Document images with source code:
+ + +

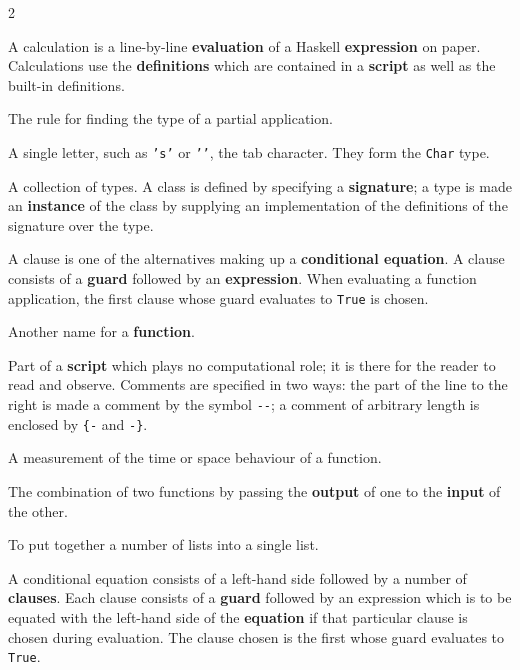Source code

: \begin{multicols}{2}
{
A calculation is a line-by-line \textbf{evaluation} of a Haskell \textbf{expression}
on paper. Calculations use the \textbf{definitions} which are contained in a
\textbf{script} as well as the built-in definitions.

The rule for finding the type of a partial application.

A single letter, such as \texttt{'s'} or \texttt{''}, the tab character.
They form the \texttt{Char} type.

A collection of types. A class is defined by specifying a \textbf{signature};
a type is made an \textbf{instance} of the class by supplying an
implementation of the definitions of the signature over the type.

A clause is one of the alternatives making up a \textbf{conditional 
equation}. A clause consists of a \textbf{guard} followed by an \textbf{expression}. 
When evaluating a function application, the first clause whose
guard evaluates to \texttt{True} is chosen.

Another name for a \textbf{function}.

Part of a \textbf{script} which plays no computational role; it is there for the
reader to read and observe. Comments are specified in two ways: the part of
the line to the right is made a comment by the symbol \texttt{-{}-}; a comment of
arbitrary length is enclosed by \texttt{\{-} and \texttt{-\}}.

A measurement of the time or space behaviour of a function.

The combination of two functions by passing the \textbf{output} of one to the
\textbf{input} of the other.

To put together a number of lists into a single list.

A conditional equation consists of a left-hand side followed by a number of
\textbf{clauses}. Each clause consists of a \textbf{guard} followed by an expression
which is to be equated with the left-hand side of the \textbf{equation} if that
particular clause is chosen during evaluation. The clause chosen is the first
whose guard evaluates to \texttt{True}.


}
\end{multicols}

+ + +

Assigned task: If a line in the data above includes the string "whose", copy it.

Solution for this problem:
When evaluating a function application, the first clause whose
whose guard evaluates to \texttt{True}.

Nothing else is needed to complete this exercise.